Y a-t-il un moyen de trouver l'amour avec l'aide de les mathématiques ? Je pense qu'il serait très difficile d'envisager cette possibilité, mais lorsqu'un expert dans ce domaine déploie toutes ses compétences dans le but de rencontrer son « âme sœur », cela a beaucoup plus de sens qu'on ne l'imagine. C'est ainsi que nous arrivons à l'histoire de Chris McKinlay, un mathématicien qui, il y a quelques années, a « piraté » le site de rencontres OKCupid pour devenir la suggestion numéro un d'au moins 30 000 femmes…
Imaginez un mathématicien vivant dans un cubicule de l'UCLA avec un salaire minimum, travaillant sur sa thèse. Le développement de sa dissertation nécessitait une connexion à distance à un superordinateur pour traiter ses calculs, et pendant qu'il attendait les résultats, ce mathématicien « tuait le temps » sur le site OKCupid. Comme son nom l'indique, OKCupid est un site de rencontres avec la particularité de présenter des suggestions sur les partenaires potentiels à travers des questions au format « multiple choice ». Les résultats sont affichés en pourcentages, mais le détail est que chaque utilisateur du site choisit les questions auxquelles il souhaite répondre, et la popularité de ces questions a une énorme influence sur la « compatibilité » calculée par OKCupid.

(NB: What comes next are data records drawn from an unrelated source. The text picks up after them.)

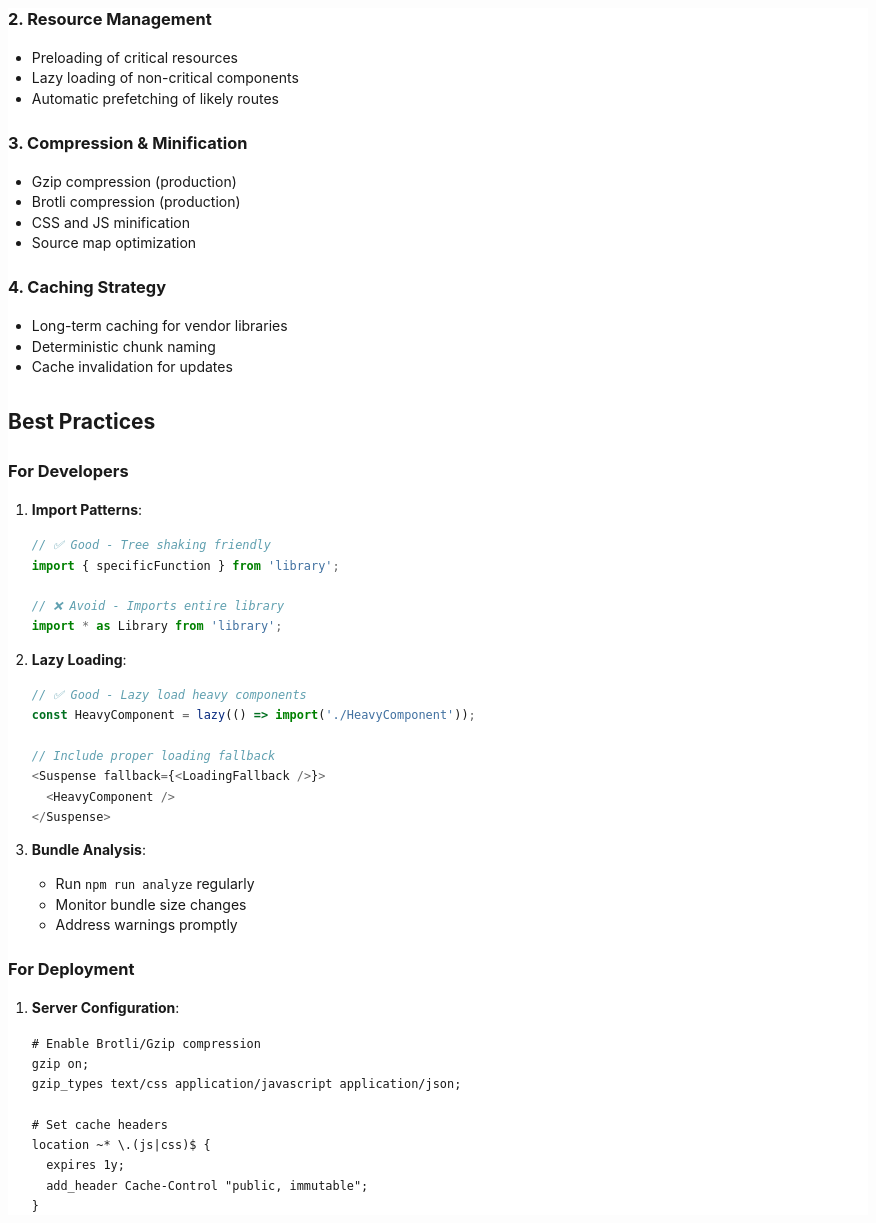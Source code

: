 ### 2. Resource Management
- Preloading of critical resources
- Lazy loading of non-critical components
- Automatic prefetching of likely routes

### 3. Compression & Minification
- Gzip compression (production)
- Brotli compression (production)
- CSS and JS minification
- Source map optimization

### 4. Caching Strategy
- Long-term caching for vendor libraries
- Deterministic chunk naming
- Cache invalidation for updates

## Best Practices

### For Developers

1. **Import Patterns**:
   ```javascript
   // ✅ Good - Tree shaking friendly
   import { specificFunction } from 'library';
   
   // ❌ Avoid - Imports entire library
   import * as Library from 'library';
   ```

2. **Lazy Loading**:
   ```javascript
   // ✅ Good - Lazy load heavy components
   const HeavyComponent = lazy(() => import('./HeavyComponent'));
   
   // Include proper loading fallback
   <Suspense fallback={<LoadingFallback />}>
     <HeavyComponent />
   </Suspense>
   ```

3. **Bundle Analysis**:
   - Run `npm run analyze` regularly
   - Monitor bundle size changes
   - Address warnings promptly

### For Deployment

1. **Server Configuration**:
   ```nginx
   # Enable Brotli/Gzip compression
   gzip on;
   gzip_types text/css application/javascript application/json;
   
   # Set cache headers
   location ~* \.(js|css)$ {
     expires 1y;
     add_header Cache-Control "public, immutable";
   }
   ```
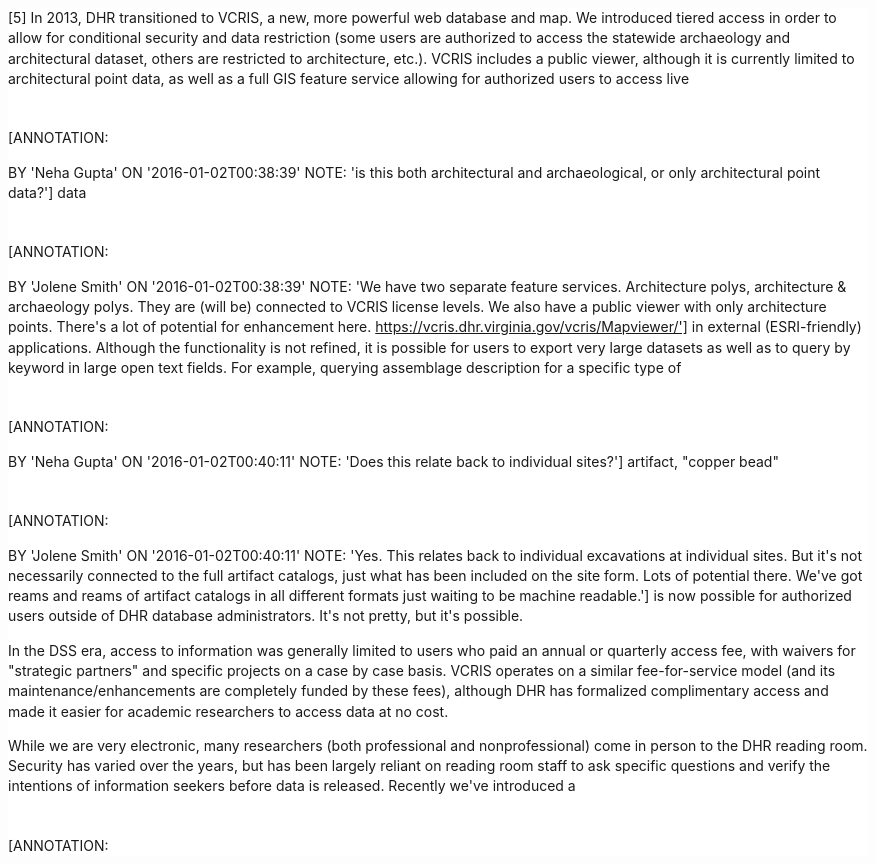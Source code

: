 [5] In 2013, DHR transitioned to VCRIS, a new, more powerful web database and map. We introduced tiered access in order to allow for conditional security and data restriction (some users are authorized to access the statewide archaeology and architectural dataset, others are restricted to architecture, etc.). VCRIS includes a public viewer, although it is currently limited to architectural point data, as well as a full GIS feature service allowing for authorized users to access live
#
[ANNOTATION:

BY 'Neha Gupta'
ON '2016-01-02T00:38:39'
NOTE: 'is this both architectural and archaeological, or only architectural point data?']
data
#
[ANNOTATION:

BY 'Jolene Smith'
ON '2016-01-02T00:38:39'
NOTE: 'We have two separate feature services. Architecture polys, architecture & archaeology polys. They are (will be) connected to VCRIS license levels. We also have a public viewer with only architecture points. There's a lot of potential for enhancement here. https://vcris.dhr.virginia.gov/vcris/Mapviewer/']
 in external (ESRI-friendly) applications. Although the functionality is not refined, it is possible for users to export very large datasets as well as to query by keyword in large open text fields. For example, querying assemblage description for a specific type of
#
[ANNOTATION:

BY 'Neha Gupta'
ON '2016-01-02T00:40:11'
NOTE: 'Does this relate back to individual sites?']
artifact, "copper bead"
#
[ANNOTATION:

BY 'Jolene Smith'
ON '2016-01-02T00:40:11'
NOTE: 'Yes. This relates back to individual excavations at individual sites. But it's not necessarily connected to the full artifact catalogs, just what has been included on the site form. Lots of potential there. We've got reams and reams of artifact catalogs in all different formats just waiting to be machine readable.']
is now possible for authorized users outside of DHR database administrators. It's not pretty, but it's possible.

In the DSS era, access to information was generally limited to users who paid an annual or quarterly access fee, with waivers for "strategic partners" and specific projects on a case by case basis. VCRIS operates on a similar fee-for-service  model (and its maintenance/enhancements are completely funded by these fees), although DHR has formalized complimentary access and made it easier for academic researchers to access data at no cost.

While we are very electronic, many researchers (both professional and nonprofessional) come in person to the DHR reading room. Security has varied over the years, but has been largely reliant on reading room staff to ask specific questions and verify the intentions of information seekers before data is released. Recently we've introduced a
#
[ANNOTATION:

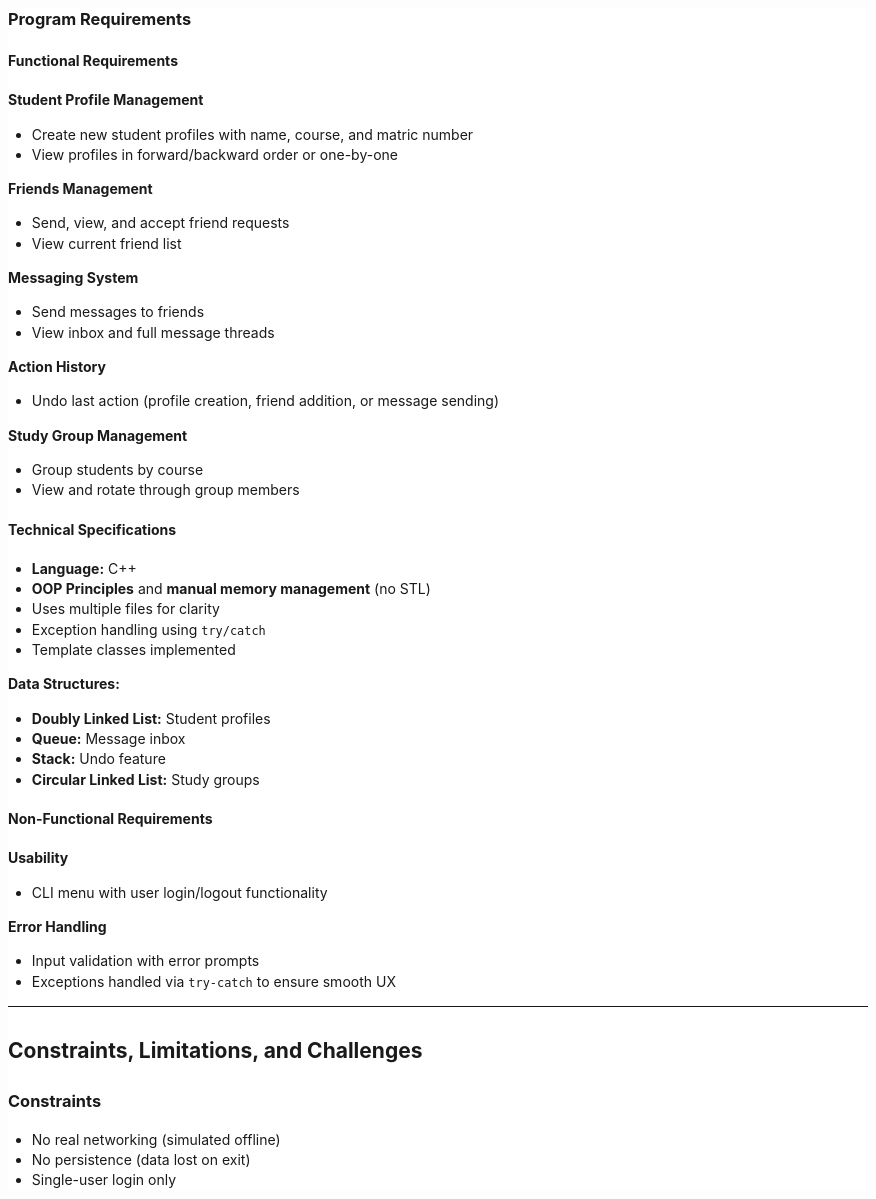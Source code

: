 ### Program Requirements

#### Functional Requirements

**Student Profile Management**
- Create new student profiles with name, course, and matric number
- View profiles in forward/backward order or one-by-one

**Friends Management**
- Send, view, and accept friend requests
- View current friend list

**Messaging System**
- Send messages to friends
- View inbox and full message threads

**Action History**
- Undo last action (profile creation, friend addition, or message sending)

**Study Group Management**
- Group students by course
- View and rotate through group members

#### Technical Specifications
- **Language:** C++
- **OOP Principles** and **manual memory management** (no STL)
- Uses multiple files for clarity
- Exception handling using `try/catch`
- Template classes implemented

**Data Structures:**
- **Doubly Linked List:** Student profiles
- **Queue:** Message inbox
- **Stack:** Undo feature
- **Circular Linked List:** Study groups

#### Non-Functional Requirements

**Usability**
- CLI menu with user login/logout functionality

**Error Handling**
- Input validation with error prompts
- Exceptions handled via `try-catch` to ensure smooth UX

---

## Constraints, Limitations, and Challenges

### Constraints
- No real networking (simulated offline)
- No persistence (data lost on exit)
- Single-user login only
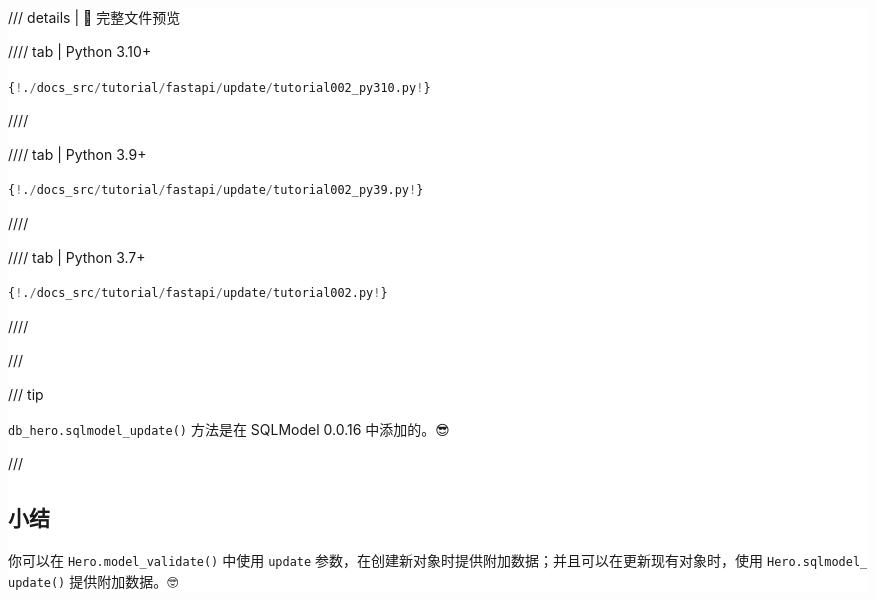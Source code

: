 /// details | 👀 完整文件预览

//// tab | Python 3.10+

```Python
{!./docs_src/tutorial/fastapi/update/tutorial002_py310.py!}
```

////

//// tab | Python 3.9+

```Python
{!./docs_src/tutorial/fastapi/update/tutorial002_py39.py!}
```

////

//// tab | Python 3.7+

```Python
{!./docs_src/tutorial/fastapi/update/tutorial002.py!}
```

////

///

/// tip

`db_hero.sqlmodel_update()` 方法是在 SQLModel 0.0.16 中添加的。😎

///

## 小结

你可以在 `Hero.model_validate()` 中使用 `update` 参数，在创建新对象时提供附加数据；并且可以在更新现有对象时，使用 `Hero.sqlmodel_update()` 提供附加数据。🤓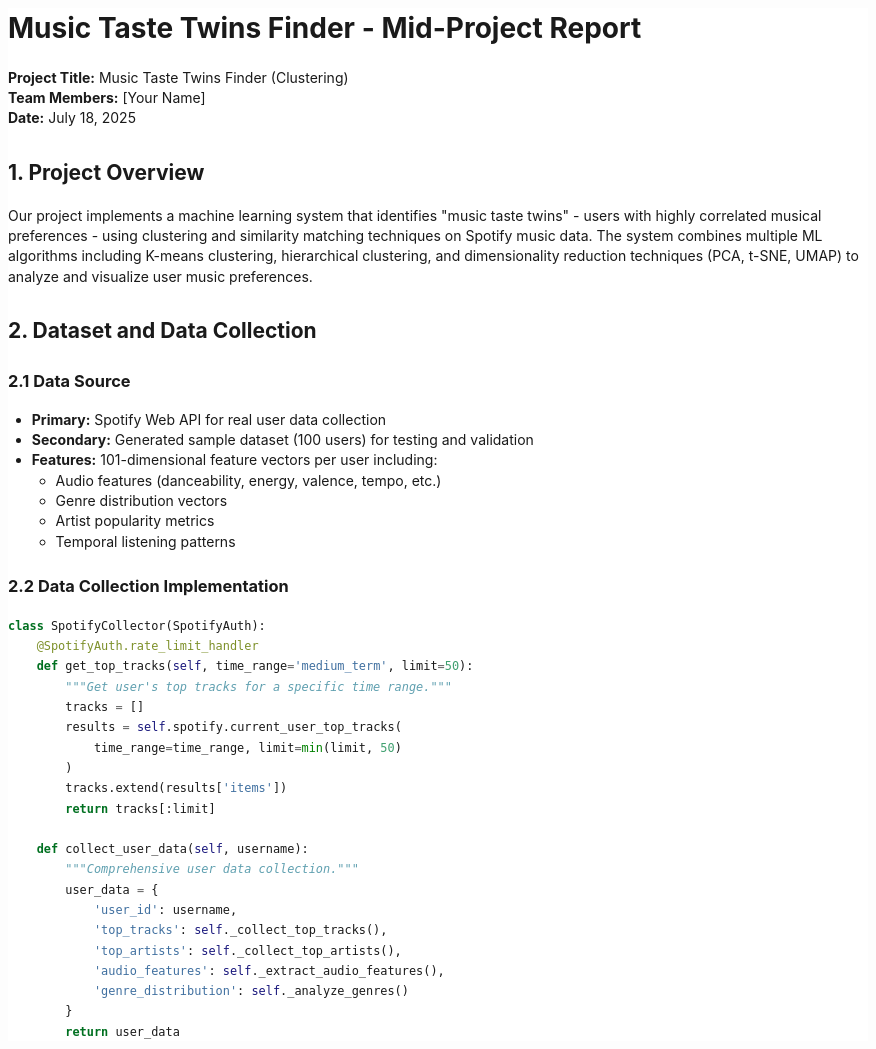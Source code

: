 # Music Taste Twins Finder - Mid-Project Report

**Project Title:** Music Taste Twins Finder (Clustering)  
**Team Members:** [Your Name]  
**Date:** July 18, 2025

## 1. Project Overview

Our project implements a machine learning system that identifies "music taste twins" - users with highly correlated musical preferences - using clustering and similarity matching techniques on Spotify music data. The system combines multiple ML algorithms including K-means clustering, hierarchical clustering, and dimensionality reduction techniques (PCA, t-SNE, UMAP) to analyze and visualize user music preferences.

## 2. Dataset and Data Collection

### 2.1 Data Source
- **Primary:** Spotify Web API for real user data collection
- **Secondary:** Generated sample dataset (100 users) for testing and validation
- **Features:** 101-dimensional feature vectors per user including:
  - Audio features (danceability, energy, valence, tempo, etc.)
  - Genre distribution vectors
  - Artist popularity metrics
  - Temporal listening patterns

### 2.2 Data Collection Implementation
```python
class SpotifyCollector(SpotifyAuth):
    @SpotifyAuth.rate_limit_handler
    def get_top_tracks(self, time_range='medium_term', limit=50):
        """Get user's top tracks for a specific time range."""
        tracks = []
        results = self.spotify.current_user_top_tracks(
            time_range=time_range, limit=min(limit, 50)
        )
        tracks.extend(results['items'])
        return tracks[:limit]
    
    def collect_user_data(self, username):
        """Comprehensive user data collection."""
        user_data = {
            'user_id': username,
            'top_tracks': self._collect_top_tracks(),
            'top_artists': self._collect_top_artists(),
            'audio_features': self._extract_audio_features(),
            'genre_distribution': self._analyze_genres()
        }
        return user_data
```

L'approche mathématique de McKinlay
Il est temps de donner à notre mathématicien son vrai nom : Chris McKinlay. Apparemment, McKinlay n'avait pas choisi les questions les plus attrayantes pour les femmes inscrites sur le site, donc ses résultats étaient très en dessous de ce qu'il espérait. Cela l'a conduit à la conclusion qu'il ne pouvait pas accéder au site comme un utilisateur ordinaire, et il a relevé le défi en tant que mathématicien. La première étape a été de créer douze faux profils OKCupid et un script en Python pour extraire des informations directement concentrées sur son intérêt (femmes hétérosexuelles et bisexuelles âgées de 25 à 45 ans).
Logiquement, le système d'OKCupid a détecté les bots de McKinlay, mais avec l'aide d'un ami, il a pu les reprogrammer pour imiter la vitesse de clics et de frappe d'un humain réel. Trois semaines plus tard, il avait plus de six millions de questions et réponses. Ce qui a suivi a été l'application d'un algorithme modifié (K-Modes) pour trouver un motif dans ces données, et générer un total de sept « groupes » différents de femmes. Il a choisi les deux groupes qui l'intéressaient le plus, et a créé un profil spécial pour chacun, ajusté aux nouveaux paramètres.
Des résultats surprenants
McKinlay a commencé à recevoir en moyenne dix messages non sollicités par jour, un nombre extraordinaire alors que la moyenne pour tout autre homme hétérosexuel ou bisexuel sur OKCupid est de zéro. Il était essentiellement devenu une sorte de « trending topic » sur le site, et a commencé à avoir des rendez-vous... beaucoup de rendez-vous. Bien sûr, cela signifiait sortir de sa « zone de confort », et s'il y a une chose que McKinlay pourrait confirmer aujourd'hui, c'est que la troisième fois n'est pas la bonne.
Dans son cas personnel, le moment magique a été le rendez-vous numéro 88, quand il a rencontré Christine Tien Wang, 28 ans, artiste et activiste. OKCupid avait attribué un « 91 » à la compatibilité entre les deux, et lorsqu'ils se sont rencontrés pour la première fois, disons que le célèbre putto archer n'a pas manqué son coup. Trois rendez-vous et deux semaines plus tard, ils ont tous deux fermé leurs comptes sur OKCupid, et un an après ce premier rendez-vous, une bague est apparue. Elle a dit oui.